HEALTH AND SANITARY CONTROL

CONSIDERED

The Physical Function of State Education. in the light of ultimate personal and social value, any educational scheme designed to serve a modern democratic state must accomplish several distinct, though related, ends. It must contribute, first of all, to the establishment and acceptance of the standards of individual conduct that make possible those sympathetic and mutually helpful relations underlying all social organization and progress; in other words, an ethical end, the constituent elements of which are appreciation and sympathy. It must contribute to the development of individual aptitudes and capacities requisite for participation in productive economic life. It must, furthermore, provide those conditions and means for the best protection and development of physical energy and vitality. Out of these three ends is compounded the larger primary purpose of the public school system, the strengthening and enlargement of the capacity of a people for those higher forms of political action which enable effective coöperation of all for the common welfare. The capital, however, with which society must conduct its civic, economic, and ethical affairs is derived in the last analysis from its own physical constitution. This constitution is grounded in the school and subject to important change through public education.

The regimentation of children in the state school has given to the physical end of public education a new and magnified significance. This significance is evidenced by the increasing suzerainty of the state over the physical conditions surrounding children, within and without the school. Their protection from infection and contagion, and from all other conditions

inimical to life and health during the years claimed by the state for education has resulted in the exercise of the police power of the state-most generally through state and local boards of health in a way calculated to provide some certain guarantee that education will increase and not diminish the chances for health and physical efficiency.

I. MEDICAL INSPECTION

Numerous laws authorizing the medical inspection and physical examination of school children have been enacted since the passage of the first law by Connecticut in 1899. The first mandatory law was that of Massachusetts (1906) which in its amended form has served as the basis for the principal portion of legislation on this subject in other states.

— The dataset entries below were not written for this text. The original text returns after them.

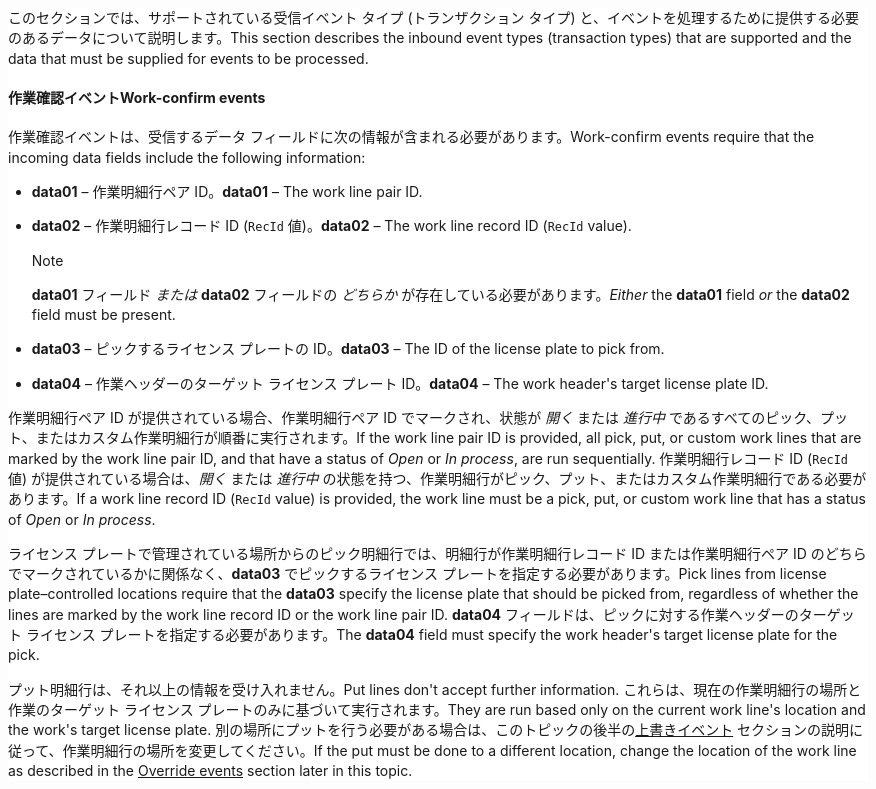 <span data-ttu-id="2b67a-221">このセクションでは、サポートされている受信イベント タイプ (トランザクション タイプ) と、イベントを処理するために提供する必要のあるデータについて説明します。</span><span class="sxs-lookup"><span data-stu-id="2b67a-221">This section describes the inbound event types (transaction types) that are supported and the data that must be supplied for events to be processed.</span></span>

#### <a name="work-confirm-events"></a><span data-ttu-id="2b67a-222">作業確認イベント</span><span class="sxs-lookup"><span data-stu-id="2b67a-222">Work-confirm events</span></span>

<span data-ttu-id="2b67a-223">作業確認イベントは、受信するデータ フィールドに次の情報が含まれる必要があります。</span><span class="sxs-lookup"><span data-stu-id="2b67a-223">Work-confirm events require that the incoming data fields include the following information:</span></span>

- <span data-ttu-id="2b67a-224">**data01** – 作業明細行ペア ID。</span><span class="sxs-lookup"><span data-stu-id="2b67a-224">**data01** – The work line pair ID.</span></span>
- <span data-ttu-id="2b67a-225">**data02** – 作業明細行レコード ID (`RecId` 値)。</span><span class="sxs-lookup"><span data-stu-id="2b67a-225">**data02** – The work line record ID (`RecId` value).</span></span>

    > [!NOTE]
    > <span data-ttu-id="2b67a-226">**data01** フィールド *または* **data02** フィールドの *どちらか* が存在している必要があります。</span><span class="sxs-lookup"><span data-stu-id="2b67a-226">*Either* the **data01** field *or* the **data02** field must be present.</span></span>

- <span data-ttu-id="2b67a-227">**data03** – ピックするライセンス プレートの ID。</span><span class="sxs-lookup"><span data-stu-id="2b67a-227">**data03** – The ID of the license plate to pick from.</span></span>
- <span data-ttu-id="2b67a-228">**data04** – 作業ヘッダーのターゲット ライセンス プレート ID。</span><span class="sxs-lookup"><span data-stu-id="2b67a-228">**data04** – The work header's target license plate ID.</span></span>

<span data-ttu-id="2b67a-229">作業明細行ペア ID が提供されている場合、作業明細行ペア ID でマークされ、状態が *開く* または *進行中* であるすべてのピック、プット、またはカスタム作業明細行が順番に実行されます。</span><span class="sxs-lookup"><span data-stu-id="2b67a-229">If the work line pair ID is provided, all pick, put, or custom work lines that are marked by the work line pair ID, and that have a status of *Open* or *In process*, are run sequentially.</span></span> <span data-ttu-id="2b67a-230">作業明細行レコード ID (`RecId` 値) が提供されている場合は、*開く* または *進行中* の状態を持つ、作業明細行がピック、プット、またはカスタム作業明細行である必要があります。</span><span class="sxs-lookup"><span data-stu-id="2b67a-230">If a work line record ID (`RecId` value) is provided, the work line must be a pick, put, or custom work line that has a status of *Open* or *In process*.</span></span>

<span data-ttu-id="2b67a-231">ライセンス プレートで管理されている場所からのピック明細行では、明細行が作業明細行レコード ID または作業明細行ペア ID のどちらでマークされているかに関係なく、**data03** でピックするライセンス プレートを指定する必要があります。</span><span class="sxs-lookup"><span data-stu-id="2b67a-231">Pick lines from license plate–controlled locations require that the **data03** specify the license plate that should be picked from, regardless of whether the lines are marked by the work line record ID or the work line pair ID.</span></span> <span data-ttu-id="2b67a-232">**data04** フィールドは、ピックに対する作業ヘッダーのターゲット ライセンス プレートを指定する必要があります。</span><span class="sxs-lookup"><span data-stu-id="2b67a-232">The **data04** field must specify the work header's target license plate for the pick.</span></span>

<span data-ttu-id="2b67a-233">プット明細行は、それ以上の情報を受け入れません。</span><span class="sxs-lookup"><span data-stu-id="2b67a-233">Put lines don't accept further information.</span></span> <span data-ttu-id="2b67a-234">これらは、現在の作業明細行の場所と作業のターゲット ライセンス プレートのみに基づいて実行されます。</span><span class="sxs-lookup"><span data-stu-id="2b67a-234">They are run based only on the current work line's location and the work's target license plate.</span></span> <span data-ttu-id="2b67a-235">別の場所にプットを行う必要がある場合は、このトピックの後半の[上書きイベント](#override-events) セクションの説明に従って、作業明細行の場所を変更してください。</span><span class="sxs-lookup"><span data-stu-id="2b67a-235">If the put must be done to a different location, change the location of the work line as described in the [Override events](#override-events) section later in this topic.</span></span>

[Massachusetts Law concerning Medical Inspection of Schools (Acts, 1906, Chap. 502, as amended).]

SECTION 1. (As amended by chapter 257, Acts of 1910.) The school committee of every city and town in the commonwealth shall appoint one or more school physicians, shall assign one to each public school within its city or town, and shall provide them with all proper facilities for the performance of their duties as prescribed in this act; and shall assign one or more to perform the duty of examining children who apply for health certificates in accordance with this act: provided, however, that in cities wherein the board of health is already maintaining or shall hereafter maintain substantially such medical inspection as this act requires, the board of health shall appoint and assign the school physician.

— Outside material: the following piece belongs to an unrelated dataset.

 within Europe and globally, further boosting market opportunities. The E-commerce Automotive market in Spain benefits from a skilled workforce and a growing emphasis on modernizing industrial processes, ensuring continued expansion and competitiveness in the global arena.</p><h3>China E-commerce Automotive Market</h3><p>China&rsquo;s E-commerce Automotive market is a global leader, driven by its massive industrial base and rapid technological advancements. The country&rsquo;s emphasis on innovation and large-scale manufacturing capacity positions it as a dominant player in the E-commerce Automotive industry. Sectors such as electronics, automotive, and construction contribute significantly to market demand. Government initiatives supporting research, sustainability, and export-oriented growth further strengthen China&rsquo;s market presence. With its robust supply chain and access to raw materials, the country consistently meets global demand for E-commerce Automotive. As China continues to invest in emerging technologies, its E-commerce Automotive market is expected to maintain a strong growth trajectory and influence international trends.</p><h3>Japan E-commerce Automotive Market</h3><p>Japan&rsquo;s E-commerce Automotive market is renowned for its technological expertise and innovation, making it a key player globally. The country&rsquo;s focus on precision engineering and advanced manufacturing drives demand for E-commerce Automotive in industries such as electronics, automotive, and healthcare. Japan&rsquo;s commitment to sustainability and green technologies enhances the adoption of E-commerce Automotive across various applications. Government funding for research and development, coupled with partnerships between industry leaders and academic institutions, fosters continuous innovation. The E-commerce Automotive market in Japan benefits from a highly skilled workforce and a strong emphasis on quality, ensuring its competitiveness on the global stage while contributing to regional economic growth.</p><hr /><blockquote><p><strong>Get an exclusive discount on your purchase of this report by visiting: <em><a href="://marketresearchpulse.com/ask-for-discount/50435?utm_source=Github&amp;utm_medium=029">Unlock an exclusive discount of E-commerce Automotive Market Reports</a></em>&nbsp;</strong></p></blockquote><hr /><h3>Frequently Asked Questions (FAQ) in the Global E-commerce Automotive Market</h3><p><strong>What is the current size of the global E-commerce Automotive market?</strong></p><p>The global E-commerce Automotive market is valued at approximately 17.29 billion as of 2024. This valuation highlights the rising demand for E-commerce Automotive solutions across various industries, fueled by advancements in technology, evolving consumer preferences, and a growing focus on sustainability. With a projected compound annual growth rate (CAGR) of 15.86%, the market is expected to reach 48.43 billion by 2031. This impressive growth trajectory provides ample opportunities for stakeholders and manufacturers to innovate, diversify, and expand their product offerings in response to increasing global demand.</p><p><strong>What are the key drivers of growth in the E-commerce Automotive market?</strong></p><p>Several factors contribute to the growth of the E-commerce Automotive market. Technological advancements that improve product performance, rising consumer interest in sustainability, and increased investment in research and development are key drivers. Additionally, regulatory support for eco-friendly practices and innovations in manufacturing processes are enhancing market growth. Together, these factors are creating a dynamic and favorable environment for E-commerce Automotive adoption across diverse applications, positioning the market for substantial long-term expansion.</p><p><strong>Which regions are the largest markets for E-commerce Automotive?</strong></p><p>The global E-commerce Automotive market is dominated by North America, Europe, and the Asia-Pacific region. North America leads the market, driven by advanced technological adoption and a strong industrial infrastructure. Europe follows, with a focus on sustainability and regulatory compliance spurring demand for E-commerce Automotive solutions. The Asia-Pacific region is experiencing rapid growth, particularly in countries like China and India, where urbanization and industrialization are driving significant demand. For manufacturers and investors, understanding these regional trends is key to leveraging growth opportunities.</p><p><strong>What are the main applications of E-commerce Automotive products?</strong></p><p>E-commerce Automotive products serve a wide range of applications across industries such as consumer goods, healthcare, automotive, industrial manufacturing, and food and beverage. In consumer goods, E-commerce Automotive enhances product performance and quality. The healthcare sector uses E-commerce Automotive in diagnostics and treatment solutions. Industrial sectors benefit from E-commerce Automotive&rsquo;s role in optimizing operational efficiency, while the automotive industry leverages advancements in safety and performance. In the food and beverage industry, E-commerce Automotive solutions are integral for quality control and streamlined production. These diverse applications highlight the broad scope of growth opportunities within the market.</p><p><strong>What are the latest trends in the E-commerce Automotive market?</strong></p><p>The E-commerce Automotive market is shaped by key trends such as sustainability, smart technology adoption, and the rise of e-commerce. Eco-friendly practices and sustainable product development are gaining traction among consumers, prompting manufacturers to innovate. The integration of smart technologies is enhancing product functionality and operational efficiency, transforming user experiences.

SECTION 2. (As amended by chapter 257, Acts of 1910.) Every school physician shall make a prompt examination and diagnosis of all children referred to him as hereinafter provided, and such further examination of teachers, janitors and school buildings as in his opinion the protection of the health of the pupils may require. Every school physician who is assigned to perform the duty of examining children who apply for health certificates shall make a prompt examination of every child who wishes to obtain an age and schooling certificate, as provided in section sixty of chapter five hundred and fourteen of the acts of the year nineteen hundred and nine, and who presents to said physician an employment ticket,

as provided in said section, and the physician shall certify in writing whether or not in his opinion such child is in sufficiently sound health and physically able to perform the work which the child intends to do.

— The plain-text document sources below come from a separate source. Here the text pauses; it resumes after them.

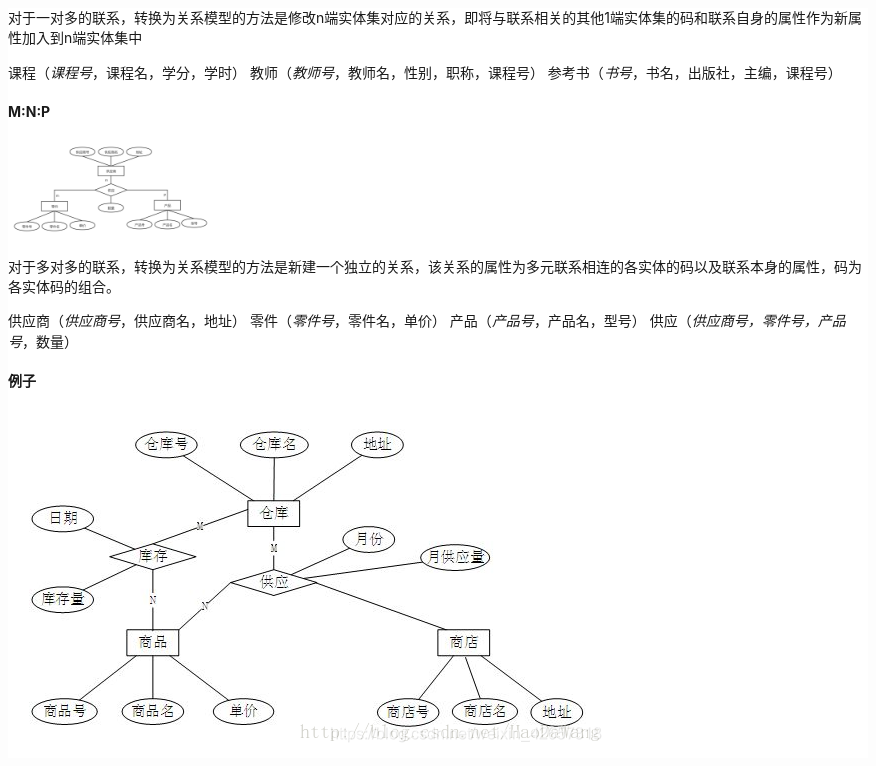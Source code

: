 对于一对多的联系，转换为关系模型的方法是修改n端实体集对应的关系，即将与联系相关的其他1端实体集的码和联系自身的属性作为新属性加入到n端实体集中

课程（*课程号*，课程名，学分，学时）	教师（*教师号*，教师名，性别，职称，课程号）	参考书（*书号*，书名，出版社，主编，课程号）

#### M:N:P

<img src="images/40.png" style="zoom:20%;" />

对于多对多的联系，转换为关系模型的方法是新建一个独立的关系，该关系的属性为多元联系相连的各实体的码以及联系本身的属性，码为各实体码的组合。

供应商（*供应商号*，供应商名，地址）	零件（*零件号*，零件名，单价）	产品（*产品号*，产品名，型号）	供应（*供应商号，零件号，产品号*，数量）

#### 例子

<img src="images/27.png" style="zoom:0%;" />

SECTION 3. The school committee shall cause to be referred to a school physician for examination and diagnosis every child returning to school without a certificate from the board of health after absence on account of illness or from unknown cause; and every child in the schools under its jurisdiction who shows signs of being in ill health or of suffering from infectious or contagious disease, unless he is at once excluded from school by the teacher; except that in the case of schools in remote and isolated situations the school committee may make such other arrangements as may best carry out the purposes of this act.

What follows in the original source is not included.